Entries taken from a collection
----

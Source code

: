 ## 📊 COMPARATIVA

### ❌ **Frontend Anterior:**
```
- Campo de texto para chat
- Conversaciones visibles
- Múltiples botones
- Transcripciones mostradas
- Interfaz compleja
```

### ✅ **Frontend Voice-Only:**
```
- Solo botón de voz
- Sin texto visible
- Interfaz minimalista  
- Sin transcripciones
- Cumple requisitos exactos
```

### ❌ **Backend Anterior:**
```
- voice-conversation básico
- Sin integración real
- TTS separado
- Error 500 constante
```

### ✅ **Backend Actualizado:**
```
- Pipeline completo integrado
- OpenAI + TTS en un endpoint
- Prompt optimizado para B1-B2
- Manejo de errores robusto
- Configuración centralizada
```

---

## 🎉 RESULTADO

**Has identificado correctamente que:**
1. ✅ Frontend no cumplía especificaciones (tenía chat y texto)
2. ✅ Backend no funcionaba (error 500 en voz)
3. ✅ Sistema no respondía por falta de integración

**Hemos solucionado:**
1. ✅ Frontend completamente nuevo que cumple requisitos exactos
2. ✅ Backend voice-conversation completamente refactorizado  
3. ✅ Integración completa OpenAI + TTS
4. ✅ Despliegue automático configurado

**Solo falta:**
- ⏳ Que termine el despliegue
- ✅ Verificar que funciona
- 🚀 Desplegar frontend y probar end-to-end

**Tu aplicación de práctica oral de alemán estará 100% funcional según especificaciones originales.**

----

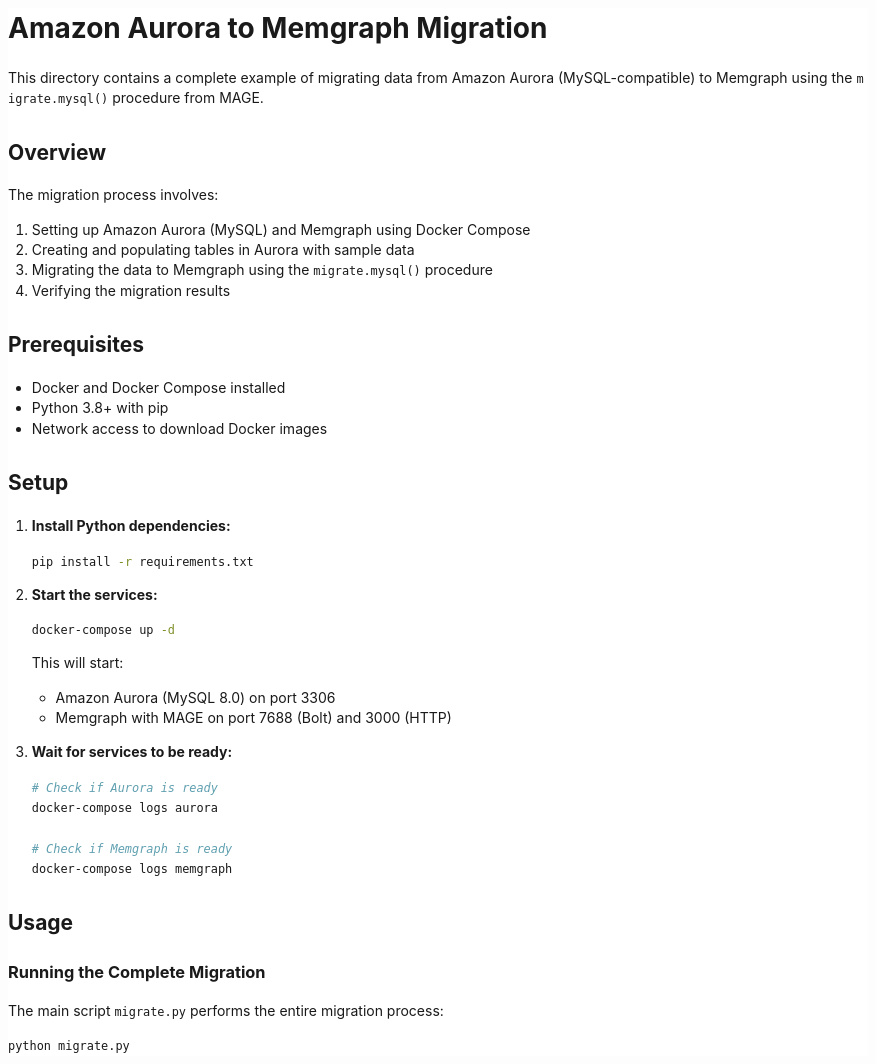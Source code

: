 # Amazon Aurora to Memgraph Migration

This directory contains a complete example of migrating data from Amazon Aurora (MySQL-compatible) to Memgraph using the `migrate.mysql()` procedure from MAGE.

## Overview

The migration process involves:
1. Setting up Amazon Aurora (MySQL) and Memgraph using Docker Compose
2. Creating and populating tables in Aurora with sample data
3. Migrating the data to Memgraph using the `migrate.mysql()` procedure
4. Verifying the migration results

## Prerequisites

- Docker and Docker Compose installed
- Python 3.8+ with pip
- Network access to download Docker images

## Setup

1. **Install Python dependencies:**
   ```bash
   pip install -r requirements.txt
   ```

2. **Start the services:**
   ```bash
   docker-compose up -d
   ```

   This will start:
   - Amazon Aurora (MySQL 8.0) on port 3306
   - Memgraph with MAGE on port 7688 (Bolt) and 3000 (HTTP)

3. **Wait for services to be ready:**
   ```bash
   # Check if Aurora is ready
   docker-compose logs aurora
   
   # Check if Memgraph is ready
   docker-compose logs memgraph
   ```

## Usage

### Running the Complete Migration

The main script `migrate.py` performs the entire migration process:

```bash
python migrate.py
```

----

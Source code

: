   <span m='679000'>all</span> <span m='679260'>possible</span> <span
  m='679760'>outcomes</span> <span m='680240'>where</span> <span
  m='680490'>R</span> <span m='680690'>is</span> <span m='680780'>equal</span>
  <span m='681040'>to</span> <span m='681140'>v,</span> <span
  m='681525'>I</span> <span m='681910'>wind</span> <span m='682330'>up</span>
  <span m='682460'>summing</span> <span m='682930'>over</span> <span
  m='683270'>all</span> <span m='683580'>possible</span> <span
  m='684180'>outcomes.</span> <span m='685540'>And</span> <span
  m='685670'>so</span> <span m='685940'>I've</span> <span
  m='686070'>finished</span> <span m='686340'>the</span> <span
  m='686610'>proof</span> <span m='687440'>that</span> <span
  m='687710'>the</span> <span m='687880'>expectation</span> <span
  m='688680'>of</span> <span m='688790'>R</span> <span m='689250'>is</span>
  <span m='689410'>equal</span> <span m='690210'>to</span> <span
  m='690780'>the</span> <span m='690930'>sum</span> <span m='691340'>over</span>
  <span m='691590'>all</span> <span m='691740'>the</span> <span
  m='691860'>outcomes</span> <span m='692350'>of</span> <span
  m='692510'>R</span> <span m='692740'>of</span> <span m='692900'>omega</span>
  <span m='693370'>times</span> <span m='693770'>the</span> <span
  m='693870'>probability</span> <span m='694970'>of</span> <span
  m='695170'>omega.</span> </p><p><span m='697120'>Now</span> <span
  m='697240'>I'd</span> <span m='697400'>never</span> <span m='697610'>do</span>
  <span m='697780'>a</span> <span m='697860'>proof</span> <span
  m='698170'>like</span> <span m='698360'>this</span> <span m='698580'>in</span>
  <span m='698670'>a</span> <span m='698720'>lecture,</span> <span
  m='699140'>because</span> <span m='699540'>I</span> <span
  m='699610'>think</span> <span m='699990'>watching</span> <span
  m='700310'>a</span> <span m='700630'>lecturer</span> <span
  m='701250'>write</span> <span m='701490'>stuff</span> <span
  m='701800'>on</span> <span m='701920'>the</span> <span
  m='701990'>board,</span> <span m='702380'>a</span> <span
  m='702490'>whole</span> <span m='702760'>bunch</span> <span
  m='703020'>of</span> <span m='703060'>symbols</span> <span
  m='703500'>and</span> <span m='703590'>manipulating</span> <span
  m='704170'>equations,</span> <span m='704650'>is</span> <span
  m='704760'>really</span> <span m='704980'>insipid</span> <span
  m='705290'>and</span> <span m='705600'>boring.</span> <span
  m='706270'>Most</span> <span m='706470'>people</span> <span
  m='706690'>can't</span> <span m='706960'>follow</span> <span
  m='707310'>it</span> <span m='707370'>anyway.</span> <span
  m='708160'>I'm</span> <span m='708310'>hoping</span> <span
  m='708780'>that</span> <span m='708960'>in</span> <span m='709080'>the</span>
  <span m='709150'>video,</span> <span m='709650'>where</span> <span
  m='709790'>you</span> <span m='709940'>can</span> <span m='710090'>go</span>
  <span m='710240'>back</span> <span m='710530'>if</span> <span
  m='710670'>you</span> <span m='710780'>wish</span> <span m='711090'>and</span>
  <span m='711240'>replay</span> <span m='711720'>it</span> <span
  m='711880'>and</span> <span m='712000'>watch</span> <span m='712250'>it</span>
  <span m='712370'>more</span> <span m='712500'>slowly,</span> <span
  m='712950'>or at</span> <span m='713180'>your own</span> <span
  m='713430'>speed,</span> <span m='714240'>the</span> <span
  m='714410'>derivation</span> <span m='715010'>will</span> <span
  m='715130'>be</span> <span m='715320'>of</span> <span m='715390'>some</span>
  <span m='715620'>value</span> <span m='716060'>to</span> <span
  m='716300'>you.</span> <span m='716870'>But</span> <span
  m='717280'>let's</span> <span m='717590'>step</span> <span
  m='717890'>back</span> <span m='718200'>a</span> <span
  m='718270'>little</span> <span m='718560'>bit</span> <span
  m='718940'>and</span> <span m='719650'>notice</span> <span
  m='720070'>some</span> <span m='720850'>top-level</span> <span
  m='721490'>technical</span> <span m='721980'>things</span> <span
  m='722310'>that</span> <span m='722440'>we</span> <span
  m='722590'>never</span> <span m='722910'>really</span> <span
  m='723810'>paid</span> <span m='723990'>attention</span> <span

----

REQUIREMENT: Return word for word the lines above from the line with "m='716300'>you.</span> <span m='716870'>But</span>" to the line with "m='723810'>paid</span> <span m='723990'>attention</span>", including both and leaving out all others.

TASK SOLUTION:
  m='716300'>you.</span> <span m='716870'>But</span> <span
  m='717280'>let's</span> <span m='717590'>step</span> <span
  m='717890'>back</span> <span m='718200'>a</span> <span
  m='718270'>little</span> <span m='718560'>bit</span> <span
  m='718940'>and</span> <span m='719650'>notice</span> <span
  m='720070'>some</span> <span m='720850'>top-level</span> <span
  m='721490'>technical</span> <span m='721980'>things</span> <span
  m='722310'>that</span> <span m='722440'>we</span> <span
  m='722590'>never</span> <span m='722910'>really</span> <span
  m='723810'>paid</span> <span m='723990'>attention</span> <span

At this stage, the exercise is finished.